WPPZ-FM
- Pennsauken, New Jersey; United States;
- Broadcast area: Philadelphia metropolitan area
- Frequency: 107.9 MHz (HD Radio)
- Branding: Classix 107.9

Programming
- Format: Urban oldies
- Subchannels: HD2: Urban gospel "Praise 107.9 HD2"

Ownership
- Owner: Urban One; (Radio One Licenses, LLC);
- Sister stations: WRNB

History
- First air date: March 1, 1948
- Former call signs: WSNJ-FM (1946–2004); WPPZ (2004); WRNB (2004–2011); WPHI-FM (2011–2016);
- Former frequencies: 98.9 MHz (1948–1961); 107.7 MHz (1961–2004);
- Call sign meaning: "Philadelphia Praise" (former branding and format now on HD2)

Technical information
- Licensing authority: FCC
- Facility ID: 12211
- Class: A
- ERP: 780 watts (analog); 31 watts (digital);
- HAAT: 276 meters (906 ft)
- Transmitter coordinates: 39°57′9.4″N 75°10′3.6″W﻿ / ﻿39.952611°N 75.167667°W

Links
- Public license information: Public file; LMS;
- Webcast: Listen live; HD2: Listen live;
- Website: classixphilly.com; HD2: praisephilly.com;

= WPPZ-FM =

WPPZ-FM (107.9 MHz) is a commercial radio station licensed to serve Pennsauken, New Jersey, in the Philadelphia radio market. The station is owned by Urban One, through licensee Radio One Licenses, LLC, and broadcasts an urban oldies format. Studios are located in Bala Cynwyd and the broadcast tower used by the station is located atop One Liberty Place in Center City, Philadelphia, at.
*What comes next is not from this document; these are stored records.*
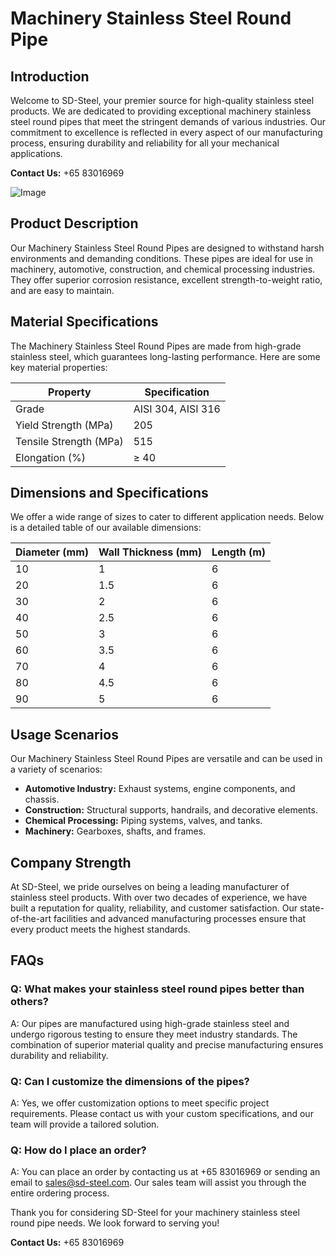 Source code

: # Machinery Stainless Steel Round Pipe

## Introduction

Welcome to SD-Steel, your premier source for high-quality stainless steel products. We are dedicated to providing exceptional machinery stainless steel round pipes that meet the stringent demands of various industries. Our commitment to excellence is reflected in every aspect of our manufacturing process, ensuring durability and reliability for all your mechanical applications.

**Contact Us:** +65 83016969

![Image](https://github.com/user-attachments/assets/2567258e-e124-4816-932d-1809bd27ef0b)

## Product Description

Our Machinery Stainless Steel Round Pipes are designed to withstand harsh environments and demanding conditions. These pipes are ideal for use in machinery, automotive, construction, and chemical processing industries. They offer superior corrosion resistance, excellent strength-to-weight ratio, and are easy to maintain.

## Material Specifications

The Machinery Stainless Steel Round Pipes are made from high-grade stainless steel, which guarantees long-lasting performance. Here are some key material properties:

| Property            | Specification              |
|---------------------|----------------------------|
| Grade               | AISI 304, AISI 316         |
| Yield Strength (MPa) | 205                        |
| Tensile Strength (MPa)| 515                        |
| Elongation (%)      | ≥ 40                       |

## Dimensions and Specifications

We offer a wide range of sizes to cater to different application needs. Below is a detailed table of our available dimensions:

| Diameter (mm) | Wall Thickness (mm) | Length (m)   |
|---------------|---------------------|--------------|
| 10            | 1                   | 6            |
| 20            | 1.5                 | 6            |
| 30            | 2                   | 6            |
| 40            | 2.5                 | 6            |
| 50            | 3                   | 6            |
| 60            | 3.5                 | 6            |
| 70            | 4                   | 6            |
| 80            | 4.5                 | 6            |
| 90            | 5                   | 6            |

## Usage Scenarios

Our Machinery Stainless Steel Round Pipes are versatile and can be used in a variety of scenarios:

- **Automotive Industry:** Exhaust systems, engine components, and chassis.
- **Construction:** Structural supports, handrails, and decorative elements.
- **Chemical Processing:** Piping systems, valves, and tanks.
- **Machinery:** Gearboxes, shafts, and frames.

## Company Strength

At SD-Steel, we pride ourselves on being a leading manufacturer of stainless steel products. With over two decades of experience, we have built a reputation for quality, reliability, and customer satisfaction. Our state-of-the-art facilities and advanced manufacturing processes ensure that every product meets the highest standards.

## FAQs

### Q: What makes your stainless steel round pipes better than others?
A: Our pipes are manufactured using high-grade stainless steel and undergo rigorous testing to ensure they meet industry standards. The combination of superior material quality and precise manufacturing ensures durability and reliability.

### Q: Can I customize the dimensions of the pipes?
A: Yes, we offer customization options to meet specific project requirements. Please contact us with your custom specifications, and our team will provide a tailored solution.

### Q: How do I place an order?
A: You can place an order by contacting us at +65 83016969 or sending an email to sales@sd-steel.com. Our sales team will assist you through the entire ordering process.

Thank you for considering SD-Steel for your machinery stainless steel round pipe needs. We look forward to serving you!

**Contact Us:** +65 83016969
WPPZ-FM uses HD Radio, and broadcasts an urban gospel format on its HD2 subchannel branded as Praise 107.9 HD2.

==History==
On March 1, 1948, the station signed on at 98.9 MHz as WSNJ-FM in Bridgeton, New Jersey, a farming community about 35 mi south of Philadelphia. It was owned by Eastern States Broadcasting Company. At first, it simulcast its sister station, WSNJ (1240 AM). In the early 1960s, it became an affiliate of the WQXR Classical Network, based in New York City.

In the 1961, WSNJ-FM's frequency moved to 107.7 MHz, after a frequency swap with the Philadelphia Bulletins WPBS, and the station resumed simulcasting the middle of the road format of popular music and news on WSNJ. In 1971, WSNJ-AM-FM were sold to Cohanzick Broadcasting, which held the license until the station's move to the Philadelphia suburbs.
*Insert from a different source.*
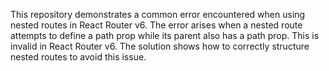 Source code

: This repository demonstrates a common error encountered when using nested routes in React Router v6. The error arises when a nested route attempts to define a path prop while its parent also has a path prop. This is invalid in React Router v6.  The solution shows how to correctly structure nested routes to avoid this issue.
In February 2004, the station's frequency and city of license were changed to allow it to move into the more lucrative Philadelphia market. To clear space on the FM band for the new operation, high school station WHHS was moved from 107.9 to 99.9 MHz and a Philadelphia translator of classical station WWFM was taken off the air. During transmitter testing, 107.9 used the call sign WPPZ and broadcast gospel music; owner Radio One eventually gave that call sign and format a permanent home in the market on 103.9 FM. (Before WRNB went on the air in 2004, the call sign was used for a Radio One-owned sister station in Dayton, Ohio, now called WROU-FM.) The new permanent urban AC format as WRNB went on the air on February 4, 2005. Radio One paid $35 million for the "move-in" FM station, which was now able to attract Philadelphia listeners and advertisers.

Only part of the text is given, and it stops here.